Het aantal huishoudens dat in aanmerking komt voor de ‘Bolsa Familia’ is sinds de invoering ervan in 2003 sterk gedaald, wat laat zien dat het programma succes heeft. Ook het aantal banen dat onder Lula aan de Brazilianen is verschaft is enorm. In 2007 kende de werkgelegenheid een groei van zo’n 24%. Dit is onder andere door een verschuiving van werk in de informele sfeer naar formele banen, die gepaard gaan met arbeidsvoorwaarden als pensioen opbouw.
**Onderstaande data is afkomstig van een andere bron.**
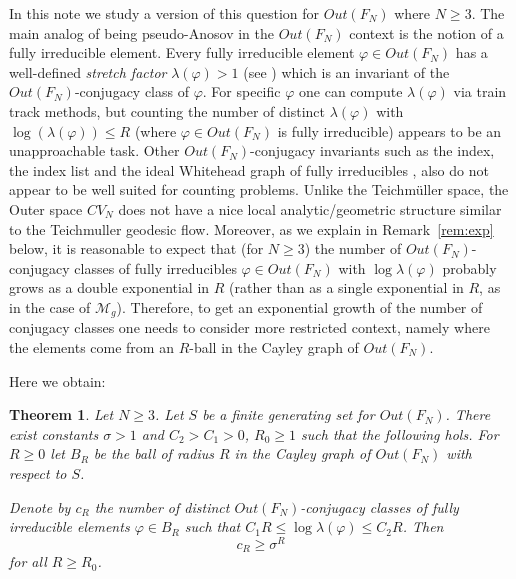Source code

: \documentclass[11pt,letterpaper]{amsart}
\newtheorem{thm}{Theorem}[section]
\theoremstyle{definition}
\theoremstyle{remark}
\renewcommand{\phi}{\varphi}
\begin{document}
In this note we study a version of this question for $Out(F_N)$ where $N\ge 3$.  The main analog of being pseudo-Anosov in the $Out(F_N)$ context is the notion of a fully irreducible element.  Every fully irreducible element $\phi\in Out(F_N)$ has a well-defined \emph{stretch factor} $\lambda(\phi)>1$ (see \cite{BH}) which is an invariant of the $Out(F_N)$-conjugacy class of $\phi$. For specific $\phi$ one can compute $\lambda(\phi)$ via train track methods, but counting the number of distinct $\lambda(\phi)$ with $\log(\lambda(\phi))\le R$ (where $\phi\in Out(F_N)$ is fully irreducible) appears to be an unapproachable task.  Other $Out(F_N)$-conjugacy invariants such as the index, the index list and the ideal Whitehead graph of fully irreducibles \cite{CH,CM,HM1,P}, also do not appear to be well suited for counting problems. Unlike the Teichm\"uller space, the Outer space $CV_N$ does not have a nice local analytic/geometric structure similar to the Teichmuller geodesic flow. Moreover, as we explain in  Remark~\ref{rem:exp} below, it is reasonable to expect that (for $N\ge 3$) the number of $Out(F_N)$-conjugacy classes of fully irreducibles $\phi\in Out(F_N)$  with $\log\lambda(\phi)$ probably grows as a double exponential in $R$ (rather than as a single exponential in $R$, as in the case of $\mathcal M_g$). Therefore, to get an exponential growth of the number of conjugacy classes one needs to consider more restricted context, namely where the elements come from an $R$-ball in the Cayley graph of $Out(F_N)$. 

Here we obtain:

\begin{thm}\label{thm:A}
Let $N\ge 3$.  Let $S$ be a finite generating set for $Out(F_N)$.
There exist constants $\sigma>1$ and $C_2>C_1>0$, $R_0\ge 1$ such that the following hols.
For $R\ge 0$ let $B_R$ be the ball of radius $R$ in the Cayley graph of $Out(F_N)$ with respect to $S$.

Denote by $c_R$ the number of distinct $Out(F_N)$-conjugacy classes of fully irreducible elements $\phi\in B_R$ such that $C_1R\le \log\lambda(\phi)\le C_2 R$.
Then
\[
c_R\ge \sigma^R
\]
for all $R\ge R_0$.
\end{thm}
\end{document}
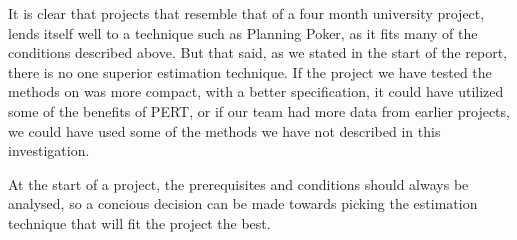 It is clear that projects that resemble that of a four month university project, lends itself well to a technique such as Planning Poker, as it fits many of the conditions described above. But that said, as we stated in the start of the report, there is no one superior estimation technique. If the project we have tested the methods on was more compact, with a better specification, it could have utilized some of the benefits of PERT, or if our team had more data from earlier projects, we could have used some of the methods we have not described in this investigation. 

At the start of a project, the prerequisites and conditions should always be analysed, so a concious decision can be made towards picking the estimation technique that will fit the project the best.

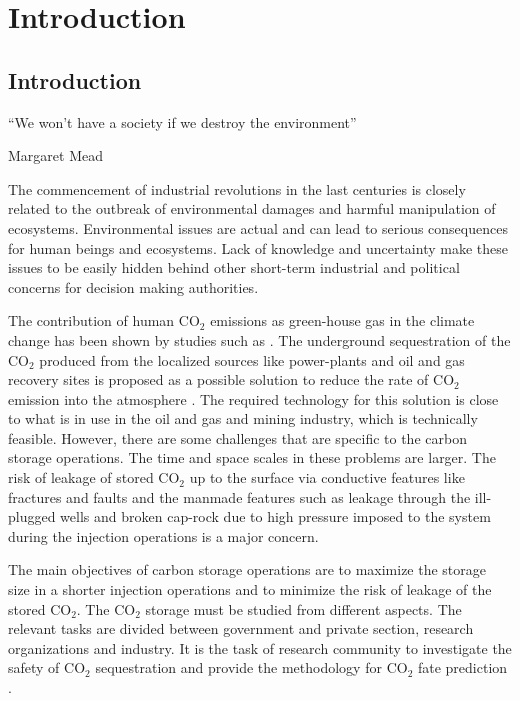 \chapter{Introduction}
%



\pagebreak
\section{Introduction}

``We won’t have a society if we destroy the environment''

Margaret Mead

The commencement of industrial revolutions in the last centuries is closely related to the outbreak of environmental damages and harmful manipulation of ecosystems. Environmental issues are actual and can lead to serious consequences for human beings and ecosystems. Lack of knowledge and uncertainty make these issues to be easily hidden behind other short-term industrial and political concerns for decision making authorities. 
 
The contribution of human $\mbox{CO}_2$ emissions as green-house gas in the climate change has been shown by studies such as \cite{houghton2001climate}. The underground sequestration of the $\mbox{CO}_2$ produced from the localized sources like power-plants and oil and gas recovery sites is proposed as a possible solution to reduce the rate of $\mbox{CO}_2$ emission into the atmosphere \cite{hitchon1999sedimentary,bradshaw2001geological}. The required technology for this solution is close to what is in use in the oil and gas and mining industry, which is technically feasible. However, there are some challenges that are specific to the carbon storage operations. The time and space scales in these problems are larger. The risk of leakage of stored $\mbox{CO}_2$ up to the surface via conductive features like fractures and faults and the manmade features such as leakage through the ill-plugged wells and broken cap-rock due to high pressure imposed to the system during the injection operations is a major concern. 

The main objectives of carbon storage operations are to maximize the storage size in a shorter injection operations and to minimize the risk of leakage of the stored $\mbox{CO}_2$. The $\mbox{CO}_2$ storage must be studied from different aspects. The relevant tasks are divided between government and private section, research organizations and industry. It is the task of research community to investigate the safety of $\mbox{CO}_2$ sequestration and provide the methodology for $\mbox{CO}_2$ fate prediction \cite{bachu2000sequestration}.

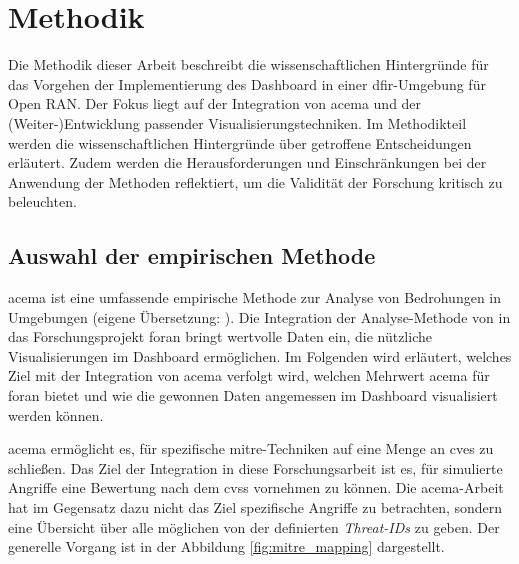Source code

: \chapter{Methodik}
\label{chap:methodik}
Die Methodik dieser Arbeit beschreibt die wissenschaftlichen Hintergründe für das Vorgehen der Implementierung des Dashboard in einer \gls{dfir}-Umgebung für Open RAN. Der Fokus liegt auf der Integration von \gls{acema} und der (Weiter-)Entwicklung passender Visualisierungstechniken. Im Methodikteil werden die wissenschaftlichen Hintergründe über getroffene Entscheidungen erläutert. Zudem werden die Herausforderungen und Einschränkungen bei der Anwendung der Methoden reflektiert, um die Validität der Forschung kritisch zu beleuchten.
\section{Auswahl der empirischen Methode}
\label{sec:auswahlDerEmpirischenMethode}
\gls{acema} ist \glqq eine umfassende empirische Methode zur Analyse von Bedrohungen in \oran Umgebungen \grqq (eigene Übersetzung: \autocite{klementSecuring6GTransition2024}). Die Integration der Analyse-Methode von \citeauthor{klementSecuring6GTransition2024} in das Forschungsprojekt \gls{foran} bringt wertvolle Daten ein, die nützliche Visualisierungen im Dashboard ermöglichen. Im Folgenden wird erläutert, welches Ziel mit der Integration von \gls{acema} verfolgt wird, welchen Mehrwert \gls{acema} für \gls{foran} bietet und wie die gewonnen Daten angemessen im Dashboard visualisiert werden können.
\par \gls{acema} ermöglicht es, für spezifische \gls{mitre}-Techniken auf eine Menge an \glspl{cve} zu schließen. Das Ziel der Integration in diese Forschungsarbeit ist es, für simulierte Angriffe eine Bewertung nach dem \gls{cvss} vornehmen zu können. Die \gls{acema}-Arbeit hat im Gegensatz dazu nicht das Ziel spezifische Angriffe zu betrachten, sondern eine Übersicht über alle möglichen von der \oran definierten \textit{Threat-IDs} zu geben. Der generelle Vorgang ist in der Abbildung \ref{fig:mitre_mapping} dargestellt. 


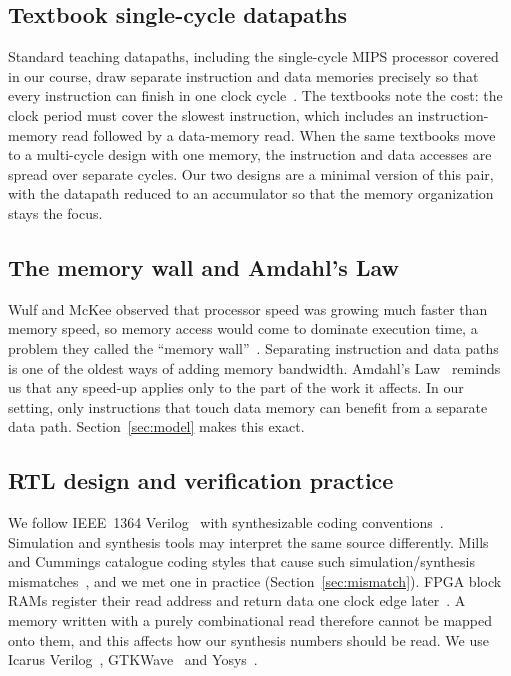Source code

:\documentclass[conference]{IEEEtran}
\begin{document}
\subsection{Textbook single-cycle datapaths}
Standard teaching datapaths, including the single-cycle MIPS processor covered in our course, draw separate instruction and data memories precisely so that every instruction can finish in one clock cycle~\cite{patterson,harris}. The textbooks note the cost: the clock period must cover the slowest instruction, which includes an instruction-memory read followed by a data-memory read. When the same textbooks move to a multi-cycle design with one memory, the instruction and data accesses are spread over separate cycles. Our two designs are a minimal version of this pair, with the datapath reduced to an accumulator so that the memory organization stays the focus.

\subsection{The memory wall and Amdahl's Law}
Wulf and McKee observed that processor speed was growing much faster than memory speed, so memory access would come to dominate execution time, a problem they called the ``memory wall''~\cite{wulf}. Separating instruction and data paths is one of the oldest ways of adding memory bandwidth. Amdahl's Law~\cite{amdahl} reminds us that any speed-up applies only to the part of the work it affects. In our setting, only instructions that touch data memory can benefit from a separate data path. Section~\ref{sec:model} makes this exact.

\subsection{RTL design and verification practice}
We follow IEEE~1364 Verilog~\cite{ieee1364} with synthesizable coding conventions~\cite{palnitkar}. Simulation and synthesis tools may interpret the same source differently. Mills and Cummings catalogue coding styles that cause such simulation/synthesis mismatches~\cite{mills}, and we met one in practice (Section~\ref{sec:mismatch}). FPGA block RAMs register their read address and return data one clock edge later~\cite{ug473}. A memory written with a purely combinational read therefore cannot be mapped onto them, and this affects how our synthesis numbers should be read. We use Icarus Verilog~\cite{icarus}, GTKWave~\cite{gtkwave} and Yosys~\cite{yosys}.
\end{document}
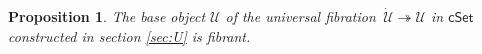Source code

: \documentclass[12pt]{article}
\newcommand{\cSet}{\ensuremath{\mathsf{cSet}}}
\newcommand{\ra}{\ensuremath{\rightarrow}}
\newcommand{\cof}{\ensuremath{\rightarrowtail}}
\newcommand{\fib}{\ensuremath{\twoheadrightarrow}}
\newcommand{\I}{\ensuremath{\mathrm{I}}}
\newcommand{\U}{\ensuremath{\mathcal{U}}}
\newcommand{\UU}{\ensuremath{\,\dot{\mathcal{U}}}}
\newtheorem{proposition}[theorem]{Proposition}
\theoremstyle{remark}
\theoremstyle{definition}
\begin{document}
\begin{proposition}
The base object $\U$ of the universal fibration $\UU\fib\U$ in $\cSet$ constructed in section \ref{sec:U} is fibrant.
\end{proposition}

\end{document}
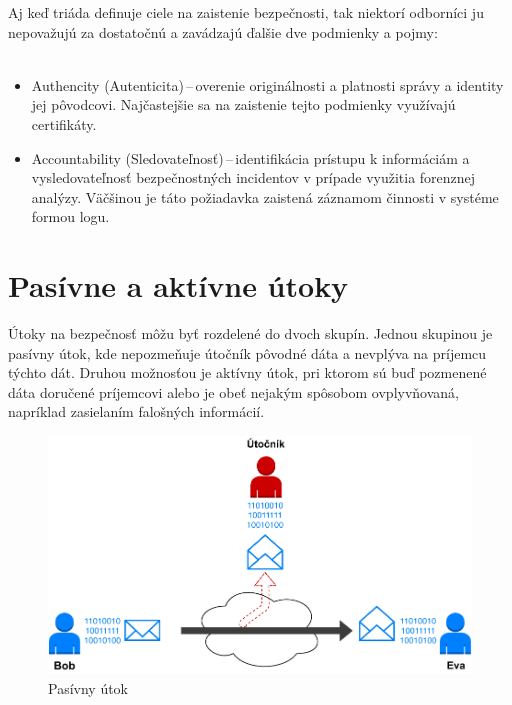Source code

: 	Aj keď triáda  definuje ciele na zaistenie bezpečnosti, tak niektorí odborníci ju nepovažujú za dostatočnú a zavádzajú ďalšie dve podmienky a pojmy:\\
	\\
	\begin{itemize}
		\item Authencity (Autenticita)\,--\,overenie originálnosti a platnosti správy a identity jej pôvodcovi. Najčastejšie sa na zaistenie tejto podmienky využívajú certifikáty. \cite{Stallings2011}
		\item Accountability (Sledovateľnosť)\,--\,identifikácia prístupu k informáciám a vysledovateľnosť bezpečnostných incidentov v prípade využitia forenznej analýzy. Väčšinou je táto požiadavka zaistená záznamom činnosti v systéme formou logu. \cite{Stallings2011}
	\end{itemize}





\newpage
\section{Pasívne a aktívne útoky}
Útoky na bezpečnosť môžu byť rozdelené do dvoch skupín. Jednou skupinou je pasívny útok, kde nepozmeňuje útočník pôvodné dáta a nevplýva na príjemcu týchto dát. Druhou možnosťou je aktívny útok, pri ktorom sú buď pozmenené dáta doručené príjemcovi alebo je obeť nejakým spôsobom ovplyvňovaná, napríklad zasielaním falošných informácií. \cite{Vyncke2008}

\begin{figure}[H]
	\begin{center}
		\includegraphics[scale=0.65]{obrazky/passive-attack.pdf}
	\end{center}
	\caption[Pasívny útok]{Pasívny útok}
	\label{passive-attack}
\end{figure}

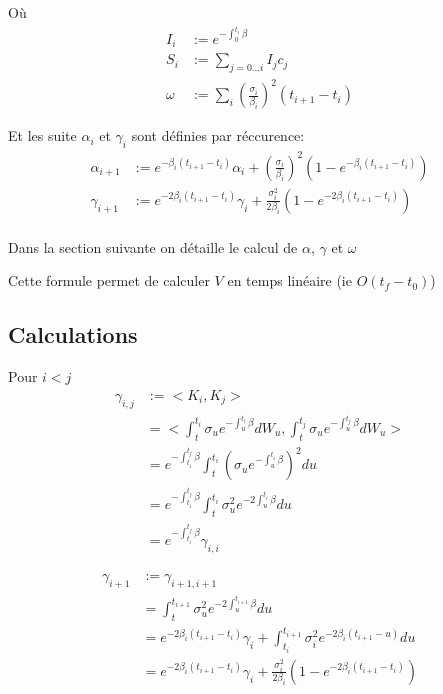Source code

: Où
\begin{align*}
  I_i &:= e^{-\int^{t_i}_0 \beta} \\
  S_i &:= \sum_{j = 0...i} I_j c_j \\
  \omega &:= \sum_i  (\frac{\sigma_i}{\beta_i})^2 (t_{i+1} - t_i)
\end{align*}

Et les suite $\alpha_i$ et $\gamma_i$ sont définies par réccurence:
  \begin{align*}
    \alpha_{i+1} &:= e^{-\beta_i (t_{i+1} - t_i)} \alpha_i + (\frac{\sigma_i}{\beta_i})^2 (1 - e^{-\beta_i(t_{i+1} - t_i)}) \\
    \gamma_{i+1} &:= e^{-2 \beta_i (t_{i+1} - t_i)} \gamma_i + \frac{\sigma_i^2}{2 \beta_i} (1 - e^{-2 \beta_i(t_{i+1} - t_i)})\\
\end{align*}
    
Dans la section suivante on détaille le calcul de $\alpha$, $\gamma$ et $\omega$

Cette formule permet de calculer $V$ en temps linéaire (ie $O(t_f - t_0)$)
\subsection*{Calculations}

Pour $i < j$
\begin{align*}
\gamma_{i, j} &:= <K_i, K_j>  \\
&= < \int_{t}^{t_i}\sigma_u e^{-\int_u^{t_i} \beta} dW_u,
\int_{t}^{t_j}\sigma_u e^{-\int_u^{t_j} \beta} dW_u > \\
&= e^{-\int_{t_i}^{t_j} \beta} \int_t^{t_i} (\sigma_u e^{-\int_u^{t_i} \beta})^2 du \\
&= e^{-\int_{t_i}^{t_j} \beta} \int_t^{t_i} \sigma_u^2 e^{-2 \int_u^{t_i} \beta} du \\
&= e^{-\int_{t_i}^{t_j} \beta} \gamma_{i, i}
\end{align*}

\begin{align*}
\gamma_{i+1} &:= \gamma_{i+1, i+1} \\
&= \int_t^{t_{i+1}} \sigma_u^2 e^{-2 \int_u^{t_{i+1}} \beta} du \\
&= e^{-2 \beta_i (t_{i+1} - t_i)} \gamma_i + \int_{t_i}^{t_{i+1}} \sigma_i^2 e^{-2 \beta_i(t_{i+1} - u)} du \\
&= e^{-2 \beta_i (t_{i+1} - t_i)} \gamma_i + \frac{\sigma_i^2}{2 \beta_i} (1 - e^{-2 \beta_i(t_{i+1} - t_i)})
\end{align*}


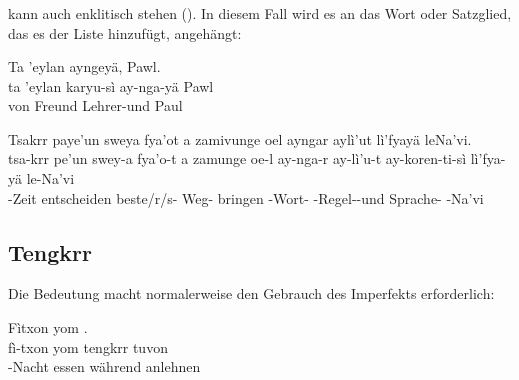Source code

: \subsubsection{}  kann auch enklitisch stehen (). In diesem Fall wird es an das Wort oder Satzglied, das es der Liste hinzufügt, angehängt:

\begin{interlin}
	\glll \Npawl{}Ta 'eylan  ayngeyä, Pawl. \\
	ta 'eylan karyu-sì ay-nga-yä Pawl \\
	von Freund Lehrer-und  Paul \\
\end{interlin}

\begin{interlin}
	\glll \Npawl{}Tsakrr paye'un sweya fya'ot a zamivunge oel ayngar aylì'ut  lì'fyayä leNa'vi. \\
	tsa-krr pe'un swey-a fya'o-t a zamunge oe-l ay-nga-r ay-lì'u-t ay-koren-ti-sì lì'fya-yä le-Na'vi \\
	-Zeit entscheiden beste/r/s- Weg-  bringen   -Wort- -Regel--und Sprache- -Na'vi \\
\end{interlin}


\subsection{Tengkrr} Die Bedeutung   macht normalerweise den Gebrauch des Imperfekts erforderlich:

\begin{interlin}
	\glll \Npawl{}Fìtxon yom  . \\
	fì-txon yom tengkrr tuvon \\
	-Nacht essen während anlehnen \\
\end{interlin}

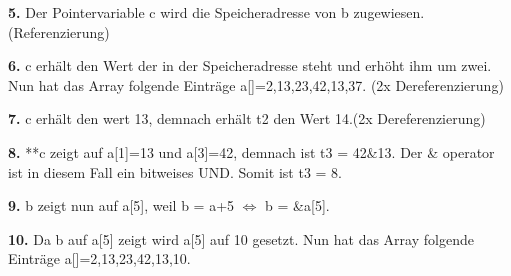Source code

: \documentclass[a4paper,graphics,11pt]{article}
\begin{document}
\textbf{5.} Der Pointervariable c wird die Speicheradresse von b zugewiesen. (Referenzierung)

\textbf{6.} c erhält den Wert der in der Speicheradresse steht und erhöht ihm um zwei. Nun hat das Array folgende Einträge a[]={2,13,23,42,13,37}. (2x Dereferenzierung)

\textbf{7.} c erhält den wert 13, demnach erhält t2 den Wert 14.(2x Dereferenzierung)

\textbf{8.} **c zeigt auf a[1]=13 und a[3]=42, demnach ist t3 = 42\&13. Der \& operator ist in diesem Fall ein bitweises UND. Somit ist t3 = 8.

\textbf{9.} b zeigt nun auf a[5], weil b = a+5 $\Longleftrightarrow$ b = \&a[5].

\textbf{10.} Da b auf a[5] zeigt wird a[5] auf 10 gesetzt. Nun hat das Array folgende Einträge a[]={2,13,23,42,13,10}.
\end{document}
Uit een onderzoek in 2009 bleek dat de onderwijsresultaten van kinderen uit het ‘Bolsa Familia’ programma voorlopig achter liepen tegenover de resultaten van kinderen die onderwijs volgen zonder dit programma. Zo zouden kinderen die niet in dit programma zitten veel minder vaak een onvoldoende studieresultaat halen dan kinderen die wel vanuit de ’Bolsa Familia’ onderwijs volgen.

Hoewel Brazilië het vrije markt principe hanteert, zijn veel van de grote bedrijven nog steeds in handen van de staat. Brazilië is nooit meegegaan in het beleid zoals dat werd uitgestippeld in de Washington Consensus om staatsbedrijven te privatiseren. Een goed voorbeeld hiervan is de Banco do Brasil, die tot voor kort de grootste bank van het land was, die nog steeds in handen van de staat is. Nu de economische crisis voor de deur staat en veel overheden banken nationaliseren, zou dit weleens in het voordeel van Brazilië kunnen werken. 

Het feit dat de Braziliaanse overheid altijd veel heeft gereguleerd heeft er mede voor gezorgd dat de Braziliaanse banken, in vergelijking met banken als ING en Chase, relatief weinig blootgesteld zijn aan risicovolle leningen. In een artikel in The Economist jaren terug werd echter gesuggereerd dat met het vergroten van de middenklasse ook de politiek haar koers zal wijzigen. Partijen moeten nu rekening houden met een electoraat bestaande uit een veel grotere middenklasse dan voorheen. En deze middenklasse zou er weleens andere belangen op na kunnen houden.

Bolsa Familia is een succes in Brazilië, maar het is niet vanzelfsprekend dat het ook in Suriname zal werken. Want de economische tegenhanger van het sociale programma ontbreekt. 

error: Kopiëren mag niet!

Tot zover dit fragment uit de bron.